The two students are the 2022 Scholars for Justice, a three-year full scholarship for outstanding law students committed to working in the public interest.
“I know what I’m passionate about, but I needed more tools in my tool belt,” Rutherford said, in describing her motivation for coming to law school. “I know how to get people excited about a cause, but I also need to understand how to create structural change.”
As a University of Washington student and a member of the women’s rowing team, Rutherford was spurred to action in 2017 when some of her teammates were harassed and assaulted.
She and other rowers formed Student Athletes Against Sexual Harassment and Assault to offer outreach and educational presentations to other teams on campus, as well as youth sports teams in the community. She graduated from UW with a degree early childhood development in 2020.
Her interest in social justice deepened after spending two years working in Boston Public Schools through the City Year AmeriCorps program.
“The transformational nature of service has taught me that people do not need saving,” she said. “They need healing, collaboration, and liberation through equitable policy building and culturally responsive advocacy.”

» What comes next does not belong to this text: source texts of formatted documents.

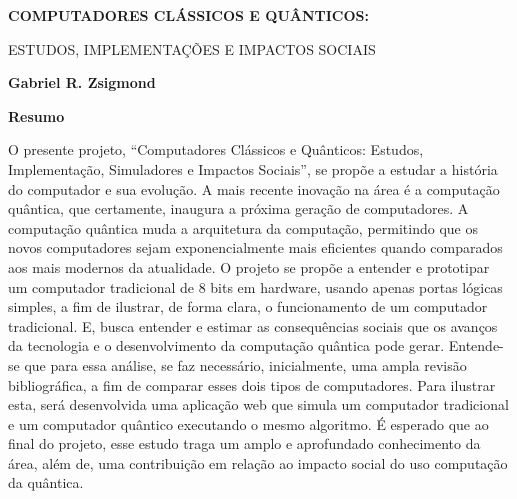 \thispagestyle{plain}
\begin{center}
    \Large
    \textbf{COMPUTADORES CLÁSSICOS E QUÂNTICOS:}
    
    \vspace{0.2cm}
    \large
    ESTUDOS, IMPLEMENTAÇÕES E IMPACTOS SOCIAIS
    
    \vspace{0.2cm}
    \textbf{Gabriel R. Zsigmond}
    
    \vspace{0.4cm}
    \textbf{Resumo}
\end{center}
O presente projeto, ``Computadores Clássicos e Quânticos: Estudos, Implementação, Simuladores e Impactos Sociais'', se propõe a estudar a história do computador e sua evolução. A mais recente inovação na área é a computação quântica, que certamente, inaugura a próxima geração de computadores. A computação quântica muda a arquitetura da computação, permitindo que os novos computadores sejam exponencialmente mais eficientes quando comparados aos mais modernos da atualidade. O projeto se propõe a entender e prototipar um computador tradicional de 8 bits em hardware, usando apenas portas lógicas simples, a fim de ilustrar, de forma clara, o funcionamento de um computador tradicional. E, busca entender e estimar as consequências sociais que os avanços da tecnologia e o desenvolvimento da computação quântica pode gerar. Entende-se que para essa análise, se faz necessário, inicialmente, uma ampla revisão bibliográfica, a fim de comparar esses dois tipos de computadores. Para ilustrar esta, será desenvolvida uma aplicação web que simula um computador tradicional e um computador quântico executando o mesmo algoritmo. É esperado que ao final do projeto, esse estudo traga um amplo e aprofundado conhecimento da área, além de, uma contribuição em relação ao impacto social do uso computação da quântica.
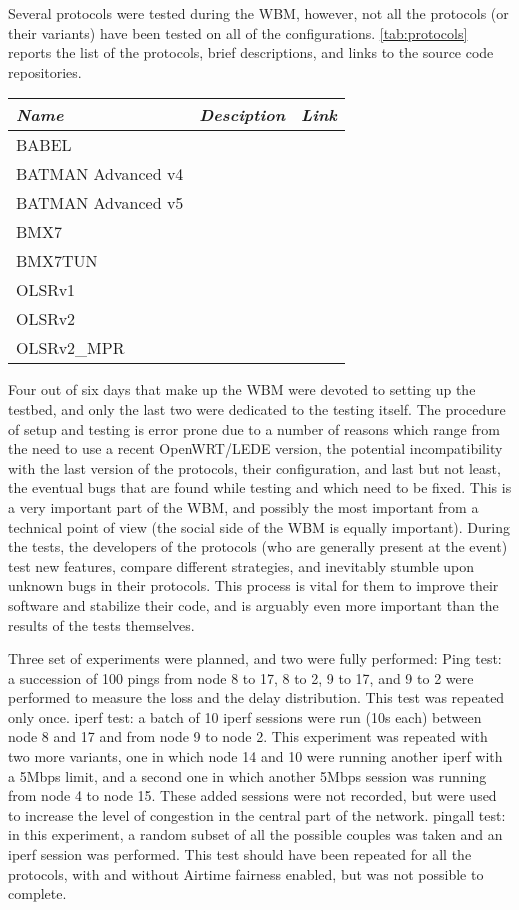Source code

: \documentclass[10pt,onecolumn]{paper}
\begin{document}
Several protocols were tested during the WBM, however, not all the protocols (or their
variants) have been tested on all of the configurations. \cref{tab:protocols}
reports the list of the protocols, brief descriptions, and links to the
source code repositories. 

\begin{table}
    \centering
    \begin{tabular}{lll}
        \emph{Name} & \emph{Desciption} & \emph{Link} \\
        \midrule
        BABEL & & \\
        BATMAN Advanced v4 & & \\
        BATMAN Advanced v5 & & \\
        BMX7  & & \\
        BMX7TUN  & & \\
        OLSRv1 & & \\
        OLSRv2 & & \\
        OLSRv2\_MPR & & \\
        \bottomrule
    \end{tabular}
\end{table}

Four out of six days that make up the WBM were devoted to setting up the testbed, and
only the last two were dedicated to the testing itself. The procedure of setup
and testing is error prone due to a number of reasons which range from the need
to use a recent OpenWRT/LEDE version, the potential incompatibility with the
last version of the protocols, their configuration, and last but not least, the
eventual bugs that are found while testing and which need to be fixed. This is a very
important part of the WBM, and possibly the most important from a technical
point of view (the social side of the WBM is equally important). During the
tests, the developers of the protocols (who are generally present at the event)
test new features, compare different strategies, and inevitably stumble upon
unknown bugs in their protocols. This process is vital for them to improve their
software and stabilize their code, and is arguably even more important than the
results of the tests themselves. 

Three set of experiments were planned, and two were fully performed:
\bi
\ii Ping test: a succession of 100 pings from node 8 to 17, 8 to 2, 9 to 17, and 9
to 2 were performed to measure the loss and the delay distribution. This test
was repeated only once.
\ii iperf test: a batch of 10 iperf sessions were run (10s each) between node 8
and 17 and from node 9 to node 2. This experiment was repeated with two more
variants, one in which node 14 and 10 were running another iperf with a 5Mbps
limit, and a second one in which another 5Mbps session was running from node 4
to node 15. These added sessions were not recorded, but were used to increase
the level of congestion in the central part of the network.
\ii pingall test: in this experiment, a random subset of all the possible
couples was taken and an iperf session was performed. This test should have been
repeated for all the protocols, with and without Airtime fairness enabled, but
was not possible to complete.
\ei
\end{document}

Similarly, Dolma was inspired to seek a law degree after working in economic development for 10 years. She grew up in a Tibetan refugee camp in Nepal and later collaborated with childhood friends to create a nonprofit called the Mountain Resiliency Project, which uses agriculture and technology to help displaced female farmers in Nepal.
“Income alone is not enough for our families to move forward,” Dolma said. “They also need legal protection. They need safe pathways and protection of their civil liberties.” For example, she said, the farmers’ income doubled but due to caste and gender, they still could not open bank accounts.
Dolma’s family fled political persecution in Nepal and moved to Queens, New York, when she was in middle school. Over time, she realized that she could use the privilege of her U.S. education and her lived experience in Asia to be a bridge between the two worlds.
“I’m looking forward to studying international human rights here and learning more about immigration law in the U.S. and other countries and what migrant human rights look like,” she said. “Seattle U is the best place for that because of our connection to Asia.”
She also saw firsthand how important legal protections were for the multicultural community she knew as a teenager in Queens. She and other immigrant kids were regularly pulled from school to help loved ones fill out forms for food stamps, Medicaid, and immigration.
“This glimpse into the legal world solidified my lifelong mission to protect my family, neighbors, and community,” she said.
Dolma graduated from Barnard College in 2013, followed by a master’s degree in public administration from Columbia University in 2015. It was during this time that she returned to Nepal to start the nonprofit.
In 2020, she earned a master’s in business administration at Oxford University.
Every degree has been in the interest of being a better advocate for the farmers in Nepal through legal resources and an entrepreneurial spirit. “I am pursuing a legal education in public interest law to grow into a more effective leader with the grit, vision, and advocacy skills to be a steward to my community and environment,” she said.